2

(Edit: This applies to much more than postfix; it's just where I noticed/debugged it)

I've installed postfix, but when it starts up and creates its chroot, it gets an empty copy of /etc/resolv.conf which means it can't resolve any domains.

I added some logging in various network scripts to see when resolve.conf is being wiped/re-populated and when postfix is starting...
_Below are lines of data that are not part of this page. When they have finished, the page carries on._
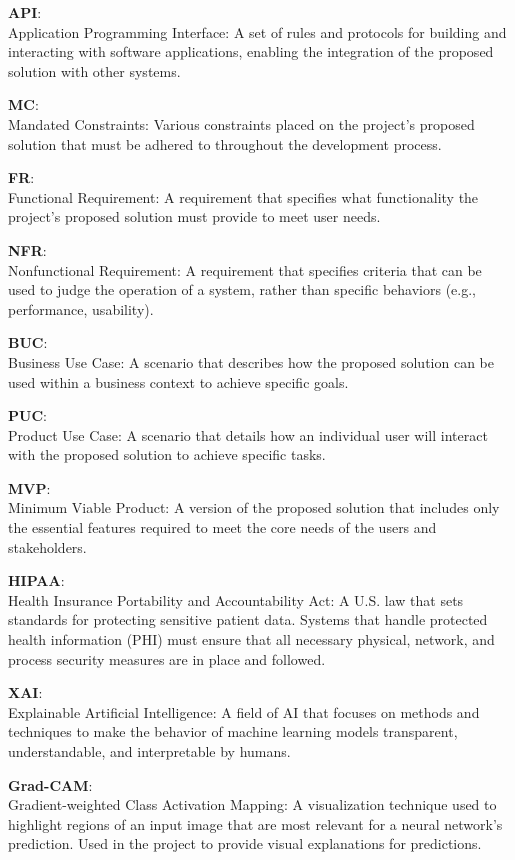 \documentclass[12pt]{article}
\begin{document}
\textbf{API}:\\
Application Programming Interface: A set of rules and protocols for building and interacting with software applications, enabling the integration of the proposed solution with other systems.

\textbf{MC}:\\
Mandated Constraints: Various constraints placed on the project's proposed solution that must be adhered to throughout the development process.

\textbf{FR}:\\
Functional Requirement: A requirement that specifies what functionality the project's proposed solution must provide to meet user needs.

\textbf{NFR}:\\
Nonfunctional Requirement: A requirement that specifies criteria that can be used to judge the operation of a system, rather than specific behaviors (e.g., performance, usability).

\textbf{BUC}:\\
Business Use Case: A scenario that describes how the proposed solution can be used within a business context to achieve specific goals.

\textbf{PUC}:\\
Product Use Case: A scenario that details how an individual user will interact with the proposed solution to achieve specific tasks.

\textbf{MVP}:\\
Minimum Viable Product: A version of the proposed solution that includes only the essential features required to meet the core needs of the users and stakeholders.

\textbf{HIPAA}:\\
Health Insurance Portability and Accountability Act: A U.S. law that sets standards for protecting sensitive patient data. Systems that handle protected health information (PHI) must ensure that all necessary physical, network, and process security measures are in place and followed.

\textbf{XAI}:\\
Explainable Artificial Intelligence: A field of AI that focuses on methods and techniques to make the behavior of machine learning models transparent, understandable, and interpretable by humans.

\textbf{Grad-CAM}:\\
Gradient-weighted Class Activation Mapping: A visualization technique used to highlight regions of an input image that are most relevant for a neural network's prediction. Used in the project to provide visual explanations for predictions.
\end{document}
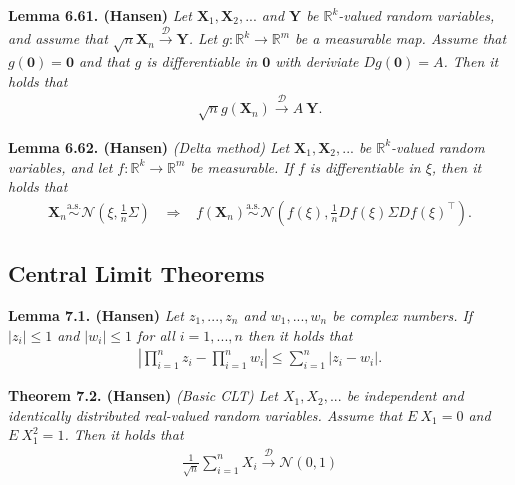 \documentclass[a4paper,12pt,openany]{book}
\begin{document}
\textbf{Lemma 6.61. (Hansen)} \emph{Let \(\mathbf{X}_1,\mathbf{X}_2,...\) and \(\mathbf{Y}\) be \(\mathbb{R}^k\)-valued random variables, and assume that \(\sqrt{n}\mathbf{X}_n\stackrel{\mathcal{D}}{\to} \mathbf{Y}\). Let \(g : \mathbb{R}^k\to \mathbb{R}^m\) be a measurable map. Assume that \(g(\mathbf{0})=\mathbf{0}\) and that \(g\) is differentiable in \(\mathbf{0}\) with deriviate \(Dg(\mathbf{0})=A\). Then it holds that}
\begin{align*}
    \sqrt{n}g(\mathbf{X}_n)\stackrel{\mathcal{D}}{\to} A\ \mathbf{Y}.
\end{align*}

\textbf{Lemma 6.62. (Hansen)} \emph{(Delta method) Let \(\mathbf{X}_1,\mathbf{X}_2,...\) be \(\mathbb{R}^k\)-valued random variables, and let \(f : \mathbb{R}^k\to \mathbb{R}^m\) be measurable. If \(f\) is differentiable in \(\xi\), then it holds that}
\begin{align*}
    \mathbf{X}_n\stackrel{\text{a.s.}}{\sim} \mathcal{N}\left(\xi,\frac{1}{n}\Sigma\right)\hspace{10pt}\Rightarrow\hspace{10pt} f(\mathbf{X}_n)\stackrel{\text{a.s.}}{\sim} \mathcal{N}\left(f(\xi),\frac{1}{n}Df(\xi)\Sigma Df(\xi)^\top\right).
\end{align*}

\hypertarget{central-limit-theorems}{%
\subsection{Central Limit Theorems}\label{central-limit-theorems}}

\textbf{Lemma 7.1. (Hansen)} \emph{Let \(z_1,...,z_n\) and \(w_1,...,w_n\) be complex numbers. If \(\vert z_i\vert \le 1\) and \(\vert w_i\vert\le 1\) for all \(i=1,...,n\) then it holds that}
\begin{align*}
    \left\vert\prod_{i=1}^n z_i-\prod_{i=1}^n w_i\right\vert\le \sum_{i=1}^n \vert z_i-w_i\vert.\tag{7.1 }
\end{align*}

\textbf{Theorem 7.2. (Hansen)} \emph{(Basic CLT) Let \(X_1,X_2,...\) be independent and identically distributed real-valued random variables. Assume that \(E\ X_1=0\) and \(E\ X_1^2=1\). Then it holds that}
\begin{align*}
    \frac{1}{\sqrt{n}}\sum_{i=1}^nX_i\stackrel{\mathcal{D}}{\to} \mathcal{N}(0,1)\tag{7.3}
\end{align*}
\end{document}
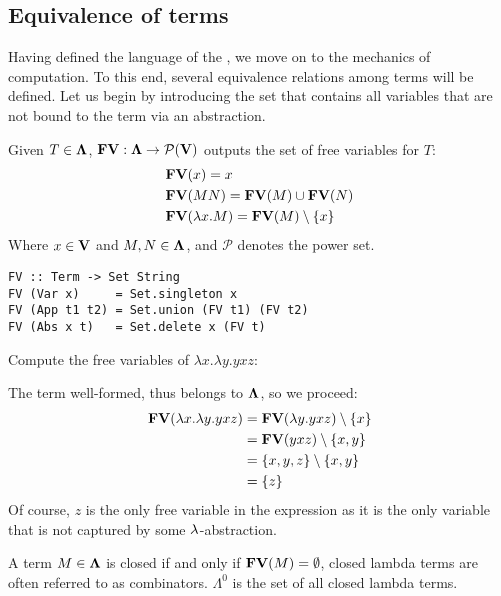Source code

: \documentclass[12pt]{book}
\begin{document}
\subsection{\centering Equivalence of terms}
Having defined the language of the \lcalc, we move on to the mechanics of computation. To this end, several equivalence relations among terms will be defined. Let us begin by introducing the set that contains all variables that are not bound to the term via an abstraction.
\begin{definition} Given $T \in \mathbf{\Lambda} $, $\mathbf{FV} : \mathbf{\Lambda} \to \mathcal{P}(\mathbf{V}) $ outputs the set of free variables for $T$:
  \begin{align*}
    & \mathbf{FV}(x) = {x}\\
    & \mathbf{FV}(MN) = \mathbf{FV}(M) \cup \mathbf{FV}(N) \\
    & \mathbf{FV}(\lambda x . M) = \mathbf{FV}(M) \setminus \{x\}
  \end{align*}
  Where $ x \in \mathbf{V} $ and $ M, N \in \mathbf{\Lambda} $, and $\mathcal{P}$ denotes the power set.
  \begin{lstlisting}[style=haskellstyle,caption={Implementation of FVV in Haskell.}]
FV :: Term -> Set String
FV (Var x)     = Set.singleton x
FV (App t1 t2) = Set.union (FV t1) (FV t2)
FV (Abs x t)   = Set.delete x (FV t)
  \end{lstlisting}
\end{definition}
\begin{example}
  Compute the free variables of $\lambda x . \lambda y . y x z$:
  
  The term well-formed, thus belongs to $\mathbf{\Lambda}$, so we proceed:
  \begin{align*}
    \mathbf{FV}(\lambda x . \lambda y . y x z) &= \mathbf{FV}(\lambda y . yxz) \setminus \{x\} \\
                                        &= \mathbf{FV}(yxz) \setminus \{x, y\} \\
                                        &= \{x, y, z\} \setminus \{x, y\} \\
                                        &= \{z\}
  \end{align*}
  Of course, $z$ is the only free variable in the expression as it is the only variable that is not captured by some $\lambda$-abstraction.
\end{example}
\begin{definition}
  A term $M \in \mathbf{\Lambda}$ is closed if and only if $\mathbf{FV}(M) = \emptyset$, closed lambda terms are often referred to as combinators. $\Lambda^0$ is the set of all closed lambda terms.
\end{definition}
\end{document}
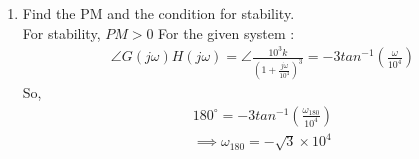 \begin{enumerate}[label=\arabic*.,ref=\theenumi]
\begin{table}[!ht]
\centering

\caption{}
\label{table:ee18btech11006_Factors}
\end{table}
\item Find the PM and the condition for stability.
\\
\solution 
For stability, $PM > 0$
For the given system :
\begin{align}
   \angle G(j\omega)H(j\omega) =  \angle\frac{10^3k}{\left(1+\frac{j\omega}{10^4}\right)^3} 
   = -3tan^{-1}\left({\frac{\omega}{10^4}}\right)
\end{align}
So,
\begin{align}
   180^{\circ}=  -3tan^{-1}\left({\frac{\omega_{180}}{10^4}}\right)\\
   \implies \omega_{180} = -\sqrt{3}\times 10^4
\end{align}

\end{enumerate}
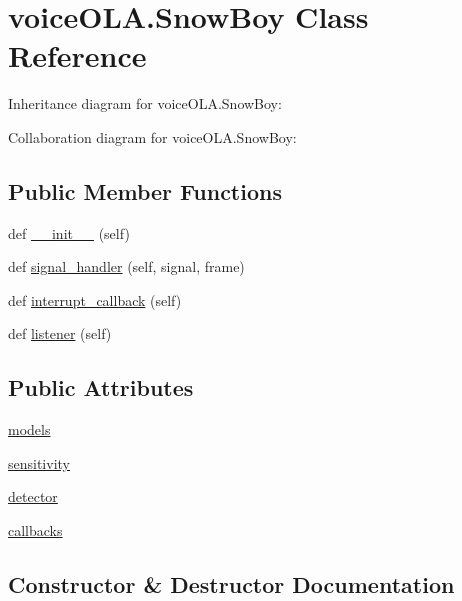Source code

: \hypertarget{classvoiceOLA_1_1SnowBoy}{}\section{voice\+O\+L\+A.\+Snow\+Boy Class Reference}
\label{classvoiceOLA_1_1SnowBoy}


Inheritance diagram for voice\+O\+L\+A.\+Snow\+Boy\+:


Collaboration diagram for voice\+O\+L\+A.\+Snow\+Boy\+:
\subsection*{Public Member Functions}
\begin{DoxyCompactItemize}
\item 
def \hyperlink{classvoiceOLA_1_1SnowBoy_a8e78736d7f6c4bf9bc79aa857c9e1f36}{\+\_\+\+\_\+init\+\_\+\+\_\+} (self)
\item 
def \hyperlink{classvoiceOLA_1_1SnowBoy_a2770703754e331b443acbcc3fe97a5ca}{signal\+\_\+handler} (self, signal, frame)
\item 
def \hyperlink{classvoiceOLA_1_1SnowBoy_a14734dcdb17fbfd5709d3abf47c77e0e}{interrupt\+\_\+callback} (self)
\item 
def \hyperlink{classvoiceOLA_1_1SnowBoy_a0b7f93d9599b0862b67f1ecb3dc56b6e}{listener} (self)
\end{DoxyCompactItemize}
\subsection*{Public Attributes}
\begin{DoxyCompactItemize}
\item 
\hyperlink{classvoiceOLA_1_1SnowBoy_aaa4dad2978716142ba8097884afcc517}{models}
\item 
\hyperlink{classvoiceOLA_1_1SnowBoy_af19c996792bb8af65dc007390d59c459}{sensitivity}
\item 
\hyperlink{classvoiceOLA_1_1SnowBoy_a5be49a0ae11c7b41494cf42ecf26e88b}{detector}
\item 
\hyperlink{classvoiceOLA_1_1SnowBoy_a0fc25862a15ea5722de0a5aea15143cb}{callbacks}
\end{DoxyCompactItemize}


\subsection{Constructor \& Destructor Documentation}
\mbox{\label{classvoiceOLA_1_1SnowBoy_a8e78736d7f6c4bf9bc79aa857c9e1f36}} 

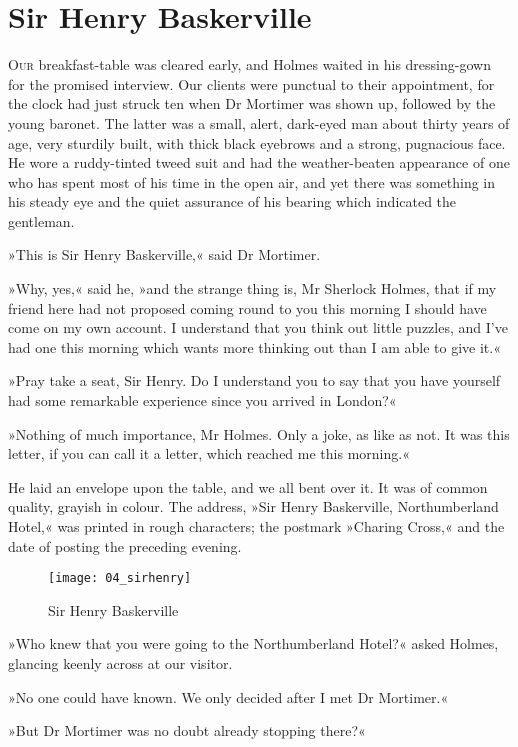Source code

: \chapter{Sir Henry Baskerville}
\lettrine[lines=1]{O}{ur} breakfast-table was cleared early, and Holmes waited in his dressing-gown for the promised interview. Our clients were punctual to their appointment, for the clock had just struck ten when Dr Mortimer was shown up, followed by the young baronet. The latter was a small, alert, dark-eyed man about thirty years of age, very sturdily built, with thick black eyebrows and a strong, pugnacious face. He wore a ruddy-tinted tweed suit and had the weather-beaten appearance of one who has spent most of his time in the open air, and yet there was something in his steady eye and the quiet assurance of his bearing which indicated the gentleman.

»This is Sir Henry Baskerville,« said Dr Mortimer.

»Why, yes,« said he, »and the strange thing is, Mr Sherlock Holmes, that if my friend here had not proposed coming round to you this morning I should have come on my own account. I understand that you think out little puzzles, and I've had one this morning which wants more thinking out than I am able to give it.«

»Pray take a seat, Sir Henry. Do I understand you to say that you have yourself had some remarkable experience since you arrived in London?«

»Nothing of much importance, Mr Holmes. Only a joke, as like as not. It was this letter, if you can call it a letter, which reached me this morning.«

He laid an envelope upon the table, and we all bent over it. It was of common quality, grayish in colour. The address, »Sir Henry Baskerville, Northumberland Hotel,« was printed in rough characters; the postmark »Charing Cross,« and the date of posting the preceding evening.

\begin{figure}[p]
\centering
\texttt{[image: 04\_sirhenry]}
\caption{Sir Henry Baskerville}
\end{figure}

»Who knew that you were going to the Northumberland Hotel?« asked Holmes, glancing keenly across at our visitor.

»No one could have known. We only decided after I met Dr Mortimer.«

»But Dr Mortimer was no doubt already stopping there?«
Here's the log from a boot:

Sun Mar 27 19:12:30 UTC 2016
  EXECUTE: root + /sbin/resolvconf2 -d eth0 -f

Sun 27 Mar 19:12:31 UTC 2016
  Postfix startup script

Sun Mar 27 19:12:37 UTC 2016
  EXECUTE: root + /sbin/resolvconf2 -a eth0

Note there are 7 seconds between resolvconf being called to wipe the config and then re-populate it. For this period, /etc/resolv.conf is effectively empty. It's between these calls that postfix (and many other services) starts up.

It seems strange that services are being started in this huge gap between resolvconf being cleared/recreated.

This is a clean install of Raspbian with Postfix installed and no other changes.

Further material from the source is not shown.